■ Rendered images with source text:

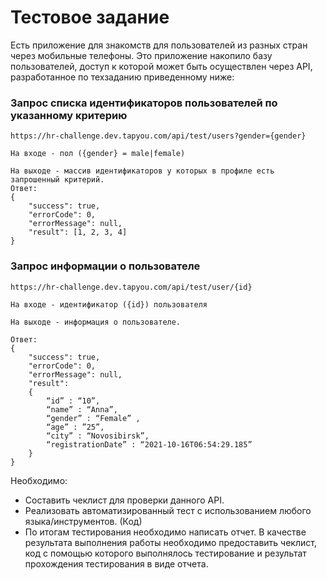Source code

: # Тестовое задание # 

Есть приложение для знакомств для пользователей из разных стран через мобильные телефоны.
Это приложение накопило базу пользователей, доступ к которой может быть осуществлен
через API, разработанное по техзаданию приведенному ниже:

### Запрос списка идентификаторов пользователей по указанному критерию ###

    https://hr-challenge.dev.tapyou.com/api/test/users?gender={gender}

    На входе - пол ({gender} = male|female)

    На выходе - массив идентификаторов у которых в профиле есть запрошенный критерий.
    Ответ:
    {
        "success": true,
        "errorCode": 0,
        "errorMessage": null,
        "result": [1, 2, 3, 4]
    }
    
 ### Запрос информации о пользователе ### 

    https://hr-challenge.dev.tapyou.com/api/test/user/{id}

    На входе - идентификатор ({id}) пользователя

    На выходе - информация о пользователе.

    Ответ:
    {
        "success": true,
        "errorCode": 0,
        "errorMessage": null,
        "result":
        {
            “id” : “10”,
            “name” : “Anna”,
            “gender” : “Female” ,
            “age” : ”25”,
            “city” : “Novosibirsk”,
            “registrationDate” : “2021-10-16T06:54:29.185”
        }
    }

Необходимо:
* Составить чеклист для проверки данного API.
* Реализовать автоматизированный тест с использованием любого языка/инструментов. (Код)
* По итогам тестирования необходимо написать отчет.
В качестве результата выполнения работы необходимо предоставить чеклист, код с помощью которого выполнялось тестирование и результат прохождения тестирования в виде отчета.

■ WHAT THE EXERCISE ASKS:
Transcribe all of the data above exactly; no picture belongs in the copy.

■ WRITTEN SOLUTION:
Source code

: # Тестовое задание # 

Есть приложение для знакомств для пользователей из разных стран через мобильные телефоны.
Это приложение накопило базу пользователей, доступ к которой может быть осуществлен
через API, разработанное по техзаданию приведенному ниже:

### Запрос списка идентификаторов пользователей по указанному критерию ###

    https://hr-challenge.dev.tapyou.com/api/test/users?gender={gender}

    На входе - пол ({gender} = male|female)

    На выходе - массив идентификаторов у которых в профиле есть запрошенный критерий.
    Ответ:
    {
        "success": true,
        "errorCode": 0,
        "errorMessage": null,
        "result": [1, 2, 3, 4]
    }
    
 ### Запрос информации о пользователе ### 

    https://hr-challenge.dev.tapyou.com/api/test/user/{id}

    На входе - идентификатор ({id}) пользователя

    На выходе - информация о пользователе.

    Ответ:
    {
        "success": true,
        "errorCode": 0,
        "errorMessage": null,
        "result":
        {
            “id” : “10”,
            “name” : “Anna”,
            “gender” : “Female” ,
            “age” : ”25”,
            “city” : “Novosibirsk”,
            “registrationDate” : “2021-10-16T06:54:29.185”
        }
    }

Необходимо:
* Составить чеклист для проверки данного API.
* Реализовать автоматизированный тест с использованием любого языка/инструментов. (Код)
* По итогам тестирования необходимо написать отчет.
В качестве результата выполнения работы необходимо предоставить чеклист, код с помощью которого выполнялось тестирование и результат прохождения тестирования в виде отчета.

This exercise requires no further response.